Zur güterrechtlichen Auseinandersetzung gehört auch die Regelung von gegenseitigen Schulden der Ehegatten (Art. 205 Abs. 3 ZGB). Stichtag für die Vornahme der güterrechtlichen Auseinandersetzung ist der Tag, an dem das Verfahren anhängig gemacht wurde, vorliegend der 15. Februar 2016. Es ist vom ordentlichen Güterstand der Errungenschaftsbeteiligung auszugehen, zumal kein Ehegatte eine Änderung des Güterstands durch Vertrag oder von Gesetzes wegen geltend macht (Art. 181 ZGB). Für die güterrechtliche Auseinandersetzung gilt der Verhandlungsgrundsatz (Art. 277 Abs. 1 ZPO). Daraus folgt konsequenterweise, dass auch der Dispositionsgrundsatz gemäss Art. 58 Abs. 1 ZPO zur Anwendung gelangt (vgl. auch BGE 137 III 617 E. 4.3), d.h. das Gericht darf einer Partei nicht mehr oder anderes zusprechen, als sie verlangt, und nicht weniger als die Gegenseite anerkannt hat. Gemäss Art. 290 lit. c ZPO ist ausdrücklich verlangt, dass in der Scheidungsklage Rechtsbegehren hinsichtlich der vermögensrechtlichen Scheidungsfolgen gestellt werden müssen. Es handelt sich dabei um eine Ordnungsvorschrift. Bei Einleitung des Verfahrens noch nicht (exakt) bekannte Forderungen können im Verlauf des Verfahrens angepasst werden (Art. 227 Abs. 1 lit. a ZPO). Unumgänglich ist jedoch, dass die Bezifferung nachgeholt wird, sobald die ansprechende Partei dazu in der Lage ist (Art. 85 Abs. 2 ZPO). Fraglich ist, zu welchem Zeitpunkt die Rechtsbegehren den gesetzlichen Anforderungen zu entsprechen haben, da die Frist zur Einreichung der schriftlich begründeten Klage bezüglich der umstrittenen Scheidungsfragen erst nach durchgeführter Einigungsverhandlung angesetzt wird (vgl. BGE 138 III 371 E. 3.2.1).
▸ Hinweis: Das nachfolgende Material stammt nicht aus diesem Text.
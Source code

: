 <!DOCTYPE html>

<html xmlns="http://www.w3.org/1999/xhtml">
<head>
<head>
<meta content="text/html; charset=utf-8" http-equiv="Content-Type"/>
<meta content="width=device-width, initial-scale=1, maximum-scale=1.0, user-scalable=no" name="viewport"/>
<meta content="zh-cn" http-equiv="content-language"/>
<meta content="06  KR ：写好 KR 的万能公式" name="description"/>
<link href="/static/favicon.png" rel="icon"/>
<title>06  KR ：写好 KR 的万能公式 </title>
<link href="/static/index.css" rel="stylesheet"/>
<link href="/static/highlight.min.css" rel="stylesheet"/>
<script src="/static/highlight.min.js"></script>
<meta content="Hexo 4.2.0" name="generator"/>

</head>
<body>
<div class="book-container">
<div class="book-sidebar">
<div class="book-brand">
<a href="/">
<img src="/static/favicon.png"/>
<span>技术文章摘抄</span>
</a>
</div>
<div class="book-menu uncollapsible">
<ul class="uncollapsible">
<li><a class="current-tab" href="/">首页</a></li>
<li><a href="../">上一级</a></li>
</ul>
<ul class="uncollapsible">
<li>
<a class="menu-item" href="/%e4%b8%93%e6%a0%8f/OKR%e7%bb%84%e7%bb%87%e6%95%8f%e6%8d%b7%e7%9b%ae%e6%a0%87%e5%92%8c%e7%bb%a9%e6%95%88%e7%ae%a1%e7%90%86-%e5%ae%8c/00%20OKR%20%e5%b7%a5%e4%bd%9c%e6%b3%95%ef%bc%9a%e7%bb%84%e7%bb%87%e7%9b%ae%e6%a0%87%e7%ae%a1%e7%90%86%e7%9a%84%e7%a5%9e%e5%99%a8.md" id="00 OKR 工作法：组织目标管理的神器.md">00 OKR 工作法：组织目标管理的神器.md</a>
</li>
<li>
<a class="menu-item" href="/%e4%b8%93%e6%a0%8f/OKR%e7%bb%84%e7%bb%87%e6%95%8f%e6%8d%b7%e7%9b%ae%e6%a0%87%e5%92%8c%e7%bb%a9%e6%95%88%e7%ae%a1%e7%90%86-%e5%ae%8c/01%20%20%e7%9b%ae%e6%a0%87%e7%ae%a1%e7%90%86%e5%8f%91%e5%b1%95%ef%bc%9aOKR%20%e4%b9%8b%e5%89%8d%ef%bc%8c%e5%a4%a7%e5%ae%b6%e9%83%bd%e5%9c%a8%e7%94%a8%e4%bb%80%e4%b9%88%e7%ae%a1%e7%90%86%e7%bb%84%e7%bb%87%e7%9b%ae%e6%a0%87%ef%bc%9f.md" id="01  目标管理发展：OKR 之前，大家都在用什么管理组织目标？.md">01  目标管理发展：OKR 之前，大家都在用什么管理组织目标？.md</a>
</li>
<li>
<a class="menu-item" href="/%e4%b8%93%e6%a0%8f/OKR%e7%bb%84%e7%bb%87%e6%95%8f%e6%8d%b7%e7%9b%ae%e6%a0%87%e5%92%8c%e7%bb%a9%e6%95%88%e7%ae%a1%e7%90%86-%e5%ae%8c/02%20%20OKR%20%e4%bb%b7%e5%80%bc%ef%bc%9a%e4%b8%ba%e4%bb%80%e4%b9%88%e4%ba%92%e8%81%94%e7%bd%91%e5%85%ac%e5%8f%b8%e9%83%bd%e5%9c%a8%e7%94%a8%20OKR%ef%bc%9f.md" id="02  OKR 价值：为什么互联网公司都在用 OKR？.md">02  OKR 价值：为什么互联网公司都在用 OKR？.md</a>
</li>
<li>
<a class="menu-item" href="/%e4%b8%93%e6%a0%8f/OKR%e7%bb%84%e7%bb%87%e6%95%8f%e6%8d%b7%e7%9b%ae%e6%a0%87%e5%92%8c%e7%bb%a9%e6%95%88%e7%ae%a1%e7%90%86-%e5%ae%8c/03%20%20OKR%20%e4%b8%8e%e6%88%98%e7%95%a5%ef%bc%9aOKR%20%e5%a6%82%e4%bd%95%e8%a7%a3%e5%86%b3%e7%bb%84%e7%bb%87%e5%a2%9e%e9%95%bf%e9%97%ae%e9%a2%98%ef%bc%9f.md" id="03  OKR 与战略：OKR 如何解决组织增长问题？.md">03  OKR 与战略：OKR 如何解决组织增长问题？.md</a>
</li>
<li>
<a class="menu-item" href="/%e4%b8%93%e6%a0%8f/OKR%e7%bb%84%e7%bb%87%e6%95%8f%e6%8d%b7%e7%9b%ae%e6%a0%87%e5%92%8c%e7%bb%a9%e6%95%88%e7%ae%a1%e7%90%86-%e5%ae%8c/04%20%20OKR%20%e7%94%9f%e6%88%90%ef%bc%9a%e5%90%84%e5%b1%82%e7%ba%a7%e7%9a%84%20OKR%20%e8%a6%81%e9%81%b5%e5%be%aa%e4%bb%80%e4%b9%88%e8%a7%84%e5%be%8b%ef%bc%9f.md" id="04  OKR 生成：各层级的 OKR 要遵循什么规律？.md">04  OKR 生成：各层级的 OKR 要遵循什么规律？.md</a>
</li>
Spätestens zu diesem Zeitpunkt sind präzise Anträge zu stellen und soweit möglich auch exakt zu beziffern. Die Anträge müssen so ausformuliert und beziffert sein, dass sie bei Gutheissung zum Urteil erhoben werden können (BGE 137 III 617 E. 4.3). Soweit die präzise Bezifferung der Forderung vom Ergebnis des Beweisverfahrens abhängt, ist ein entsprechender Vorbehalt zu machen, sind die nötigen Beweisanträge zu stellen und die Unmöglichkeit der sofortigen Bezifferung der Forderung glaubhaft zu machen. Nicht oder ungenügend gestellte Rechtsbegehren zu vermögensrechtlichen Scheidungsfolgen, welche der Dispositionsmaxime unterstellt sind, führen nicht zum Nichteintreten, sondern zum Rechtsverlust.

 

3.2.1 Der Berufungskläger beantragt unter Ziffer 2, es sei Ziffer 6 des Urteilsdispositivs (der Vorinstanz) vom 11. Januar 2019 vollumfänglich aufzuheben und es sei festzustellen, dass die Unterhaltsbeiträge in der Höhe von CHF 88'346.20 nicht geschuldet seien. Die Berufungsbeklagte beantragt die Abweisung der Berufung.

 

Der Berufungskläger hält dafür, die Vorinstanz habe mit der Feststellung der vermeintlich ausstehenden Unterhaltsbeiträge in der Höhe von CHF 88'346.20 die Dispositionsmaxime verletzt. Er führt weiter aus, die Berufungsbeklagte habe weder in der Klageantwort vom 16. August 2017 noch in der Eingabe vom 1. Juni 2018 irgendwelche Anträge zu den ausstehenden Unterhaltsbeiträgen gestellt. Für die Berufungsbeklagte sei es offensichtlich gewesen, dass der Berufungskläger nie direkt an sie gerichtete Zahlungen geleistet habe. Auch wenn die Zahlung durch das Oberamt erfolgt wäre, hätte sie dafür ein Begehren stellen müssen, damit das Gericht darüber hätte befinden dürfen. Die Vorinstanz habe mit der Festlegung der ausstehenden Unterhaltsbeiträge in der Höhe von gesamthaft CHF 88'346.20 über ihre Kompetenz entschieden und somit den Verhandlungsgrundsatz [recte Dispositionsgrundsatz] i.S. von Art. 58 ZPO verletzt.

 

Die Berufungsbeklagte führt aus, dass die Vorinstanz antragsgemäss Ziffer 3 der Teilscheidungsvereinbarung vom 15. Februar 2017 aufgehoben und folglich zu Recht selber die ausstehenden Unterhaltszahlungen per Scheidungsdatum berechnet habe.

 

3.2.2 Es ist vorliegend unbestritten, dass für das Güterrecht die Dispositions- und die Verhandlungsmaxime gelten. Nachdem Ziffer 3 der Teilscheidungsvereinbarung vom 15. Februar 2017 aufgehoben wurde, fehlte eine einvernehmliche Regelung über das Güterrecht. Das Güterrecht und das Schicksal der gegenseitigen Schulden müssen folglich vom Gericht im kontradiktorischen Verfahren beurteilt werden. Es obliegt den Parteien, Anträge zur Vornahme der güterrechtlichen Auseinandersetzung und der Liquidation der gegenseitigen Schulden zu stellen. Infolge der Dispositions- und Verhandlungsmaxime haben sie konkrete Rechtsbegehren zu stellen, die dazugehörigen Tatsachen zu behaupten und die dafür notwendigen Beweisanträge zu stellen.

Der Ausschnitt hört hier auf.